▸ **GIVEN ENTRIES**
▼
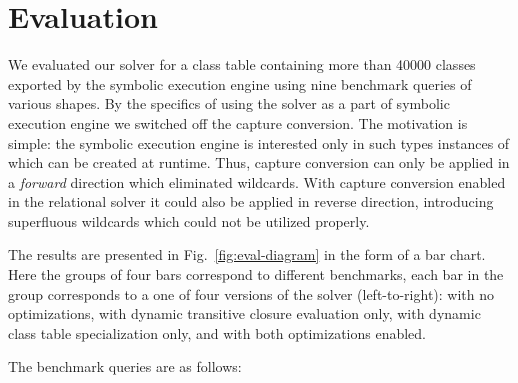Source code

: \section{Evaluation}
\label{sec:eval}

We evaluated our solver for a class table containing more than 40000 classes exported by the symbolic execution engine using
nine benchmark queries of various shapes. By the specifics of using the solver as a part of symbolic execution engine we
switched off the capture conversion. The motivation is simple: the symbolic execution engine is interested only in
such types instances of which can be created at runtime. Thus, capture conversion can only be applied in a \emph{forward}
direction which eliminated wildcards. With capture conversion enabled in the relational solver it could also be
applied in reverse direction, introducing superfluous wildcards which could not be utilized properly.

The results are presented in Fig.~\ref{fig:eval-diagram} in the form of
a bar chart. Here the groups of four bars correspond to different benchmarks, each bar in the group corresponds to a one of
four versions of the solver (left-to-right): with no optimizations, with dynamic transitive closure evaluation only, with dynamic class table specialization only,
and with both optimizations enabled.

The benchmark queries are as follows:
▲
▸ **EXERCISE**
Repeat every entry above exactly as written and omit any pictures it holds.

▸ **EXPECTED ANSWER**
Source code

: \section{Evaluation}
\label{sec:eval}

We evaluated our solver for a class table containing more than 40000 classes exported by the symbolic execution engine using
nine benchmark queries of various shapes. By the specifics of using the solver as a part of symbolic execution engine we
switched off the capture conversion. The motivation is simple: the symbolic execution engine is interested only in
such types instances of which can be created at runtime. Thus, capture conversion can only be applied in a \emph{forward}
direction which eliminated wildcards. With capture conversion enabled in the relational solver it could also be
applied in reverse direction, introducing superfluous wildcards which could not be utilized properly.

The results are presented in Fig.~\ref{fig:eval-diagram} in the form of
a bar chart. Here the groups of four bars correspond to different benchmarks, each bar in the group corresponds to a one of
four versions of the solver (left-to-right): with no optimizations, with dynamic transitive closure evaluation only, with dynamic class table specialization only,
and with both optimizations enabled.

The benchmark queries are as follows:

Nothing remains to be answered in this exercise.